The several figures above need no explanation to the attentive reader.

FLOW OF WATER UNDER PRESSURE.

Under this head three general cases are to be considered: 1, that of liquids issuing from orifices; 2, their flow through tubes, or in streams; and, 3, the effects of the momentum and impact of liquids. The principles governing the action of the two last will be introduced, 2, under that portion of the work relating to “piping,” and, 3, under the sections pertaining to the jet pump. Throughout the different portions of the book will the three cases be still further elucidated.

Now, as to the laws governing the escape of liquids under pressure through an opening, it may be understood that when the liquid escapes from a vessel, owing to the excess of the internal pressure, the volume which escapes depends on the section of the orifice and the velocity with which the liquid molecules move at the moment of their escape from it.

This velocity depends upon the density of the liquid, the excess of pressure at the opening, and the friction of the liquid, both at the opening and against the walls. When the aperture is made in a very thin wall of a large vessel, so as to remove, as much as possible, the causes tending to modify the motion of the escaping fluid, the laws of the escape are comprised in the following theorem, discovered by Torricelli, in 1643, as a consequence of the law of the fall of bodies discovered by Galileo: “Liquid molecules, flowing from an orifice, have the same velocity, as if they fell freely in vacuo from a height equal to the vertical distance from the surface to the center of the orifice.”

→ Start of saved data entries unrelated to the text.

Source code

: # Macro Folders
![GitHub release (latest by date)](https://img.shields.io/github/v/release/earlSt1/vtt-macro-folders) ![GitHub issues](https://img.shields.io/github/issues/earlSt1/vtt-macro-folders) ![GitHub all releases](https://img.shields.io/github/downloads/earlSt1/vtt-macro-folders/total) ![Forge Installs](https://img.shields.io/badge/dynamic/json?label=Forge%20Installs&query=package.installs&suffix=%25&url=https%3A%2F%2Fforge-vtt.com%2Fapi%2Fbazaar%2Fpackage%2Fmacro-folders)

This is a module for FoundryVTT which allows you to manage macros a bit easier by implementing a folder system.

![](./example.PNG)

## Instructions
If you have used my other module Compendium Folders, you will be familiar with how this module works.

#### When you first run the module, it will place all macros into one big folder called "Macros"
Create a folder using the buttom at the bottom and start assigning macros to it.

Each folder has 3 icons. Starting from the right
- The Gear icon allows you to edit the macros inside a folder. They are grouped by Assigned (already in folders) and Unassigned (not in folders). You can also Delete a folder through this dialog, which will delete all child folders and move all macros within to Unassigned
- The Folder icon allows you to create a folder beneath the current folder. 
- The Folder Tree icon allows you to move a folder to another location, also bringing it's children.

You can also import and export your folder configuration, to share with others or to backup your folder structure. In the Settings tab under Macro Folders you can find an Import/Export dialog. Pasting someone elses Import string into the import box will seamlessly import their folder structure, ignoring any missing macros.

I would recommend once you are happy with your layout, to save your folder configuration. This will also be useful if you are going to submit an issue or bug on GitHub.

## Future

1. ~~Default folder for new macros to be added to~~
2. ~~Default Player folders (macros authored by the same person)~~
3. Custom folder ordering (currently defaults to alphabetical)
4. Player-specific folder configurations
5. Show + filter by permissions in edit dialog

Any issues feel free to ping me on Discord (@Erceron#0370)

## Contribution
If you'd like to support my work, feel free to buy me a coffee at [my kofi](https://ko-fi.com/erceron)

Deductions from the above:—1, the velocity depends on the depth of the orifice from the surface, and is independent of the density of the liquid. Water and mercury in vacuo would fall from the same height in the same time; and so escaping from an orifice at the same depth, below the surface, would pass out with equal velocity; but mercury, being 13·5 times as heavy as water, the pressure exerted at the aperture of a vessel filled with mercury, will be 13·5 times as great as the pressure exerted at the aperture of a vessel filled with water; 2, the velocity of liquids is as the square roots of the depths of the orifices below the surfaces of the liquids.

Note.—Torricelli discovered, in the early part of the 17th century, the remarkable fact that a fluid issues from a small orifice with the same velocity (friction and atmospheric resistance excluded) which it would have acquired in falling through the depth from its surface. This was one of a long series of discoveries leading toward the now almost exact science of hydro-mechanics.

Thus stating, the velocity of a liquid escaping from an orifice one foot below the surface to be one; from a similar orifice four feet below the surface, it will be two, and at nine feet three, at sixteen feet four, and so on.